# 02 mk4 build advice.



## Heynillbeads (May 29, 2013)

New to vw and the 1.8t. I've heard of people building them all motor to the 440-500 hp range. I just recently bought this car. It has a new motor with 55k on it and apr upgrades done. But I want more. I had a boost issue an it's currently under boosting which is fine because I go on deployment soon and don't plan on touchin it until I get back. Plans are to save as much as possible (lol ...) and hope to be able to drop 5-10k in it when I get back. Just tryin to get some feelers as to how to build it. I want to squeeze as much out of the motor as possible before cracking into the turbo any. Was thinking a header upgrade along with injectors. Throw a dv back on instead of this bov.. The guy I bought the motor from did it.
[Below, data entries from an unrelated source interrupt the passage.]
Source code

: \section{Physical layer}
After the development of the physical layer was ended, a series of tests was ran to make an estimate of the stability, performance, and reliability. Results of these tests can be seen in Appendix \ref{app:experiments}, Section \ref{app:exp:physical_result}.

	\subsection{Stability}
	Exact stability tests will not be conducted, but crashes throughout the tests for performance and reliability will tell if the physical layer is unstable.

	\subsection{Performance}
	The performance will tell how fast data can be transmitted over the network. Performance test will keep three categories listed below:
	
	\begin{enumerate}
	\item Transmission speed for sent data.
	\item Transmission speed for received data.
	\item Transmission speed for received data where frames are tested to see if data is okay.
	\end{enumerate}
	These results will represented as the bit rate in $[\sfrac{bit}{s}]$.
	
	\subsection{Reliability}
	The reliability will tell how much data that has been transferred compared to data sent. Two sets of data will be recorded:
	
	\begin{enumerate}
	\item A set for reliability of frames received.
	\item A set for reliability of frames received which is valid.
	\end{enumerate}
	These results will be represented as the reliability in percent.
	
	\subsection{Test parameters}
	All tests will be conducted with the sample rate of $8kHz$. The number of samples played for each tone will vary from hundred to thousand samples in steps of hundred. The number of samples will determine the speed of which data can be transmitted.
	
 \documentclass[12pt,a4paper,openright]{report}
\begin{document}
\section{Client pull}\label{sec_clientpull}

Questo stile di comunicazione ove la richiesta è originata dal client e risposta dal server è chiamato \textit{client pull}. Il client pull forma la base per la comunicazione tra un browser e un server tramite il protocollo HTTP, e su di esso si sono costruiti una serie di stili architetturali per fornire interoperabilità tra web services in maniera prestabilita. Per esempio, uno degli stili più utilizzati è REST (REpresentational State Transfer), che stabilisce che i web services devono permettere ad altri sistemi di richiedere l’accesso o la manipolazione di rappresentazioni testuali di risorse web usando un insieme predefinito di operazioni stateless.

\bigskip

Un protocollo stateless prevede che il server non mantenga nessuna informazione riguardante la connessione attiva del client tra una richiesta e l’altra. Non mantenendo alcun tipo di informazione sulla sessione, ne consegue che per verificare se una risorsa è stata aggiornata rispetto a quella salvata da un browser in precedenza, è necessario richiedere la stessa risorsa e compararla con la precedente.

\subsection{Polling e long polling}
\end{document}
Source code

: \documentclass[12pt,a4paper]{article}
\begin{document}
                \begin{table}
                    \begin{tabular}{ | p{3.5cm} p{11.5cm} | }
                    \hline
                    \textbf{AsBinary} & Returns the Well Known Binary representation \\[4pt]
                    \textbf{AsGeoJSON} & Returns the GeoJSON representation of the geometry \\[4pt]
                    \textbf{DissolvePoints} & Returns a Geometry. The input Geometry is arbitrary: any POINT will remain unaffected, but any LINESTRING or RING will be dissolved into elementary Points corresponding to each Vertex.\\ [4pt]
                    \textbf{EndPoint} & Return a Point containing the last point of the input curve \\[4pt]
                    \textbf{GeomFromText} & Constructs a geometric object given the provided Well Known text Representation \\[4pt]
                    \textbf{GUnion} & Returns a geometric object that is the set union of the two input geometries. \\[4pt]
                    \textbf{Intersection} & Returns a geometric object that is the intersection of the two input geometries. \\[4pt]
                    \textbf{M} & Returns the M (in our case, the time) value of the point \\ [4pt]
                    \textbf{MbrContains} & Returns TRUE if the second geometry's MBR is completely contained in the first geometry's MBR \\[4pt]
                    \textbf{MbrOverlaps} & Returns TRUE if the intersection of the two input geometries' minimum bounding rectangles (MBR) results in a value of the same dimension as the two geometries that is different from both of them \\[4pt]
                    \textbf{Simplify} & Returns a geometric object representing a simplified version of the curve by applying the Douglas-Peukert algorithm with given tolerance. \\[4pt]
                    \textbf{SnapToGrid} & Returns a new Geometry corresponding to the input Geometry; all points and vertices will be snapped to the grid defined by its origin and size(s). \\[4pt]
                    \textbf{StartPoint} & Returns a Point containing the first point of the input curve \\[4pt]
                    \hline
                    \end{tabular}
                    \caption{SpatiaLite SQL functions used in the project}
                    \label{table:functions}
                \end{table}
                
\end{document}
But other than that I'm lost. I mean I could and probably will have to do internal work if I plan of hitting 500+ bhp but like I said. No clue how to start. Right now I could throw 2k at it but until deployment it won't be much done. After I get back I was going to do a gt2871 kit or bigger . And is it possible to run dual exhaust on a mk4 Jetta? I looked when I had it on the lift and it didn't look like it would be worth it to me. Any thought or advice is appreciated.


----------



## baun (Jun 6, 2005)

Not trying to be a dick but.....To get that much HP out of a 1.8t your looking at dropping $10-20k to do it right. Also anything over 350 is a waste in a FWD car. Theres a TON of info on this forum. Your better off looking in the technical section that strictly for the 1.8t motor. The motorsports section doesnt get that much traffic. Not try to discourage you in any way. :beer:


----------



## bagsonblue (Sep 20, 2012)

It worth if you invest that money in a r32 there are awd


----------